Unfortunately, there is very little information about how o3 works under the hood, and here scientists’ opinions differ. Chollet speculates that o3 uses a type of program synthesis that uses chain of thought (CoT) and a search mechanism combined with a reward model that evaluates and refines solutions as the model generates tokens. It is similar to what open source reasoning models have explored in recent months.
Other scientists like Nathan Lambert from the Allen Institute for AI suggest that “o1 and o3 may actually be just advanced passes of a single language model.” The day o3 was announced, Nat McAleese, a researcher at OpenAI, posted on this o1 was “only an LLM trained with RL. o3 is powered by a further extension of the RL beyond o1.

The same day, Denny Zhou of Google think tank DeepMind called the combination of current search and reinforcement learning approaches a “dead end.”
“The most beautiful thing about LLM reasoning is that the thought process is generated in an autoregressive way, rather than relying on searching (e.g. mcts) in the generation space, whether by a well model adjusted or a carefully crafted prompt,” he said. posted on.

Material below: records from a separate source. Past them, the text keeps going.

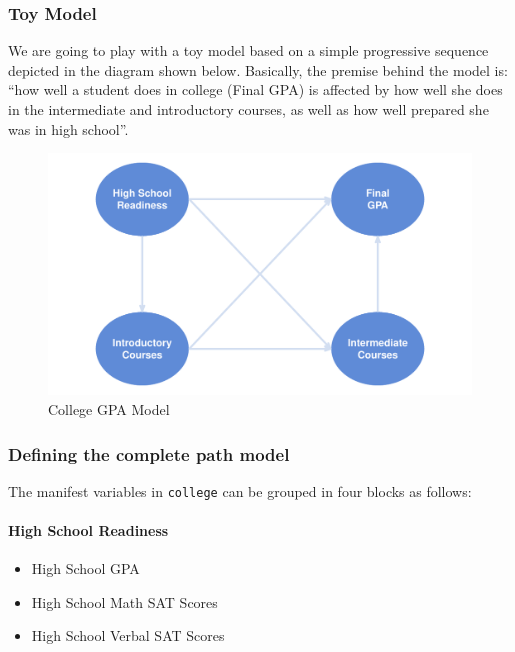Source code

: \documentclass[12pt]{book}\usepackage{graphicx, color}
\newenvironment{knitrout}{}{} %
\newcommand{\code}[1]{\texttt{#1}}
\begin{document}
\subsubsection*{Toy Model}
We are going to play with a toy model based on a simple progressive sequence depicted in the diagram shown below. Basically, the premise behind the model is: ``how well a student does in college (Final GPA) is affected by how well she does in the intermediate and introductory courses, as well as how well prepared she was in high school''.
\begin{knitrout}
\color{fgcolor}\begin{figure}[h]


{\centering \includegraphics[width=.85\linewidth,height=.45\linewidth]{figure/gpa_dummy_model} 

}

\caption[College GPA Model]{College GPA Model\label{fig:gpa_dummy_model}}
\end{figure}


\end{knitrout}



\subsubsection*{Defining the complete path model}
The manifest variables in \code{college} can be grouped in four blocks as follows: 

\paragraph{High School Readiness}
\begin{itemize}
 \item[] High School GPA
 \item[] High School Math SAT Scores
 \item[] High School Verbal SAT Scores
\end{itemize}
\end{document}
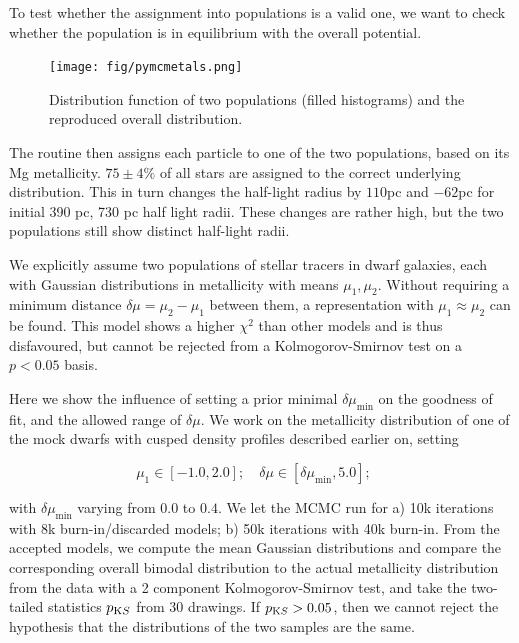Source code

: To test whether the assignment into populations is a valid one, we
want to check whether the population is in equilibrium with the
overall potential.

\begin{figure}
  \begin{center}
    \hspace{-7mm}
    \texttt{[image: fig/pymcmetals.png]}
    \caption{Distribution function of two populations (filled histograms) and the reproduced overall distribution.}
    \label{fig:pops}
  \end{center}
\end{figure}

The routine then assigns each particle to one of the two populations,
based on its Mg metallicity. $75\pm4\%$ of all stars are assigned to
the correct underlying distribution. This in turn changes the
half-light radius by $110$pc and $-62$pc for initial 390 pc, 730 pc
half light radii. These changes are rather high, but the two
populations still show distinct half-light radii.


We explicitly assume two populations of stellar tracers in dwarf
galaxies, each with Gaussian distributions in metallicity with means
$\mu_1,\mu_2$. Without requiring a minimum distance $\delta
\mu=\mu_2-\mu_1$ between them, a representation with $\mu_1 \approx
\mu_2$ can be found. This model shows a higher $\chi^2$ than other
models and is thus disfavoured, but cannot be rejected from a
Kolmogorov-Smirnov test on a $p<0.05$ basis.

Here we show the influence of setting a prior minimal
$\delta\mu_{\min}$ on the goodness of fit, and the allowed range of
$\delta \mu$. We work on the metallicity distribution of one of the
mock dwarfs with cusped density profiles described earlier on, setting

\begin{equation}
\mu_1\in[-1.0,2.0];\quad \delta \mu \in [ \delta\mu_{\min}, 5.0];\quad
\end{equation}

with $\delta\mu_{\min}$ varying from $0.0$ to $0.4$. We let the MCMC
run for a) 10k iterations with 8k burn-in/discarded models; b) 50k
iterations with 40k burn-in. From the accepted models, we compute the
mean Gaussian distributions and compare the corresponding overall
bimodal distribution to the actual metallicity distribution from the
data with a 2 component Kolmogorov-Smirnov test, and take the
two-tailed statistics $p_{\text KS}$ from 30 drawings. If $p_{\text KS}>0.05$, then we
cannot reject the hypothesis that the distributions of the two samples
are the same.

Although the details of how o3 reasons may seem insignificant compared to the advancement of ARC-AGI, they may very well define the next paradigm shift in LLM education. There is currently a debate over whether the laws of scaling LLMs via training data and computation have hit a wall. Whether scaling test time depends on better training data or different inference architectures can determine the next path forward.
No AGI
The name ARC-AGI is misleading and some have equated it with the AGI resolution. However, Chollet emphasizes that “ARC-AGI is not a litmus test for AGI.”
“Passing ARC-AGI is not the same as achieving AGI and, in fact, I don’t think o3 is AGI yet,” he writes. “o3 still fails at some very simple tasks, indicating fundamental differences with human intelligence.”

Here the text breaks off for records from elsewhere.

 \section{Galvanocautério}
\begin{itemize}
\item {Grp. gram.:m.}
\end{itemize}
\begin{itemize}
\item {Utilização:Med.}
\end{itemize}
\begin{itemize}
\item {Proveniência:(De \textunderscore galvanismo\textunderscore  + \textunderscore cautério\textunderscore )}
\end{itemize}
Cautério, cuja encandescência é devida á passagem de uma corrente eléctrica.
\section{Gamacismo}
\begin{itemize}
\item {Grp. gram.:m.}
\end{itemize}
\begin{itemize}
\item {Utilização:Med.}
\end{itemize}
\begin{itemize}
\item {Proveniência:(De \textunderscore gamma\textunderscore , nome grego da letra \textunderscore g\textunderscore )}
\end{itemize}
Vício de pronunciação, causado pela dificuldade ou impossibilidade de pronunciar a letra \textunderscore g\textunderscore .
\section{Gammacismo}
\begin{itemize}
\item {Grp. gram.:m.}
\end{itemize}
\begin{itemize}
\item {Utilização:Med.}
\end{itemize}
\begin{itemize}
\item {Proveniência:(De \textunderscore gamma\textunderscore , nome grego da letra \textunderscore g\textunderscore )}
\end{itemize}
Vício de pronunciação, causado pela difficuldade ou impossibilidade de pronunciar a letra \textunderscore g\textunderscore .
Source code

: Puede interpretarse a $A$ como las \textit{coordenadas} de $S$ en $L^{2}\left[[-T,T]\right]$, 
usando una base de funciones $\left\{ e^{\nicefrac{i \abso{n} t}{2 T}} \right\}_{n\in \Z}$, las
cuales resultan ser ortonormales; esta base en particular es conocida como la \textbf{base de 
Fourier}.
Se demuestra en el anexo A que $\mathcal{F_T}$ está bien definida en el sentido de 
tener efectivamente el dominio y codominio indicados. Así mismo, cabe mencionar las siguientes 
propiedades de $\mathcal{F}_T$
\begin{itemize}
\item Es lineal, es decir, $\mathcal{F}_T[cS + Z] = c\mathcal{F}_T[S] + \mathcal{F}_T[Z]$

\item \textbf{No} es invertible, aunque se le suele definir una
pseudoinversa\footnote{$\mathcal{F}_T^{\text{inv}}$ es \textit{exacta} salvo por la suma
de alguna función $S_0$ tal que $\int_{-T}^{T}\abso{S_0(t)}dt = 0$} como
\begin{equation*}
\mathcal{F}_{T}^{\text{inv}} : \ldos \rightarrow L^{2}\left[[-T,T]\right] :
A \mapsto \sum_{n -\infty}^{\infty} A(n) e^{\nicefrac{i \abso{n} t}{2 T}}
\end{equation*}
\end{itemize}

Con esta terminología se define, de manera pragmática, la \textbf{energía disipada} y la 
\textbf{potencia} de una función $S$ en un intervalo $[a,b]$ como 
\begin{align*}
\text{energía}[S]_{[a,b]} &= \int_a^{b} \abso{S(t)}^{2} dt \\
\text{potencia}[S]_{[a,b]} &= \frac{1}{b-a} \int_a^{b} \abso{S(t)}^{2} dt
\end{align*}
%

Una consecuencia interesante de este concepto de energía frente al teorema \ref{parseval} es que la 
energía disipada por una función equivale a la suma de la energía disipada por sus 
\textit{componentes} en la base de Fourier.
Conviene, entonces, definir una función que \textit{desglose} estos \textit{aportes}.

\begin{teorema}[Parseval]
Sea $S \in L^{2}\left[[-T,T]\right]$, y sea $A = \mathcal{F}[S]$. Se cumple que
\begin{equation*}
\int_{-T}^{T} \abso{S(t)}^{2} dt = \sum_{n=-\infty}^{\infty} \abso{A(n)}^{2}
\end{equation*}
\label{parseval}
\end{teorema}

Additionally, he notes that o3 cannot learn these skills autonomously and relies on external verifiers during inference and human-labeled chains of reasoning during training.
Other scientists have pointed out flaws in the results reported by OpenAI. For example, the model was fine-tuned on the ARC training set to achieve state-of-the-art results. “The solver should not need much specific ‘training,’ either on the domain itself or on each specific task,” the scientist writes. Melanie Mitchell.
To test whether these models have the type of abstraction and reasoning for which the ARC benchmark was created, Mitchell suggests “seeing whether these systems can adapt to variations on specific tasks or to reasoning tasks using the same concepts, but in other areas than ARC. »
Chollet and his team are currently working on a new benchmark that poses a challenge for o3, potentially reducing its score to less than 30%, even with a high compute budget. Meanwhile, humans would be able to solve 95% of puzzles without any training.
“You will know AGI is there when the exercise of creating tasks that are easy for ordinary humans but difficult for AI becomes simply impossible,” Chollet writes.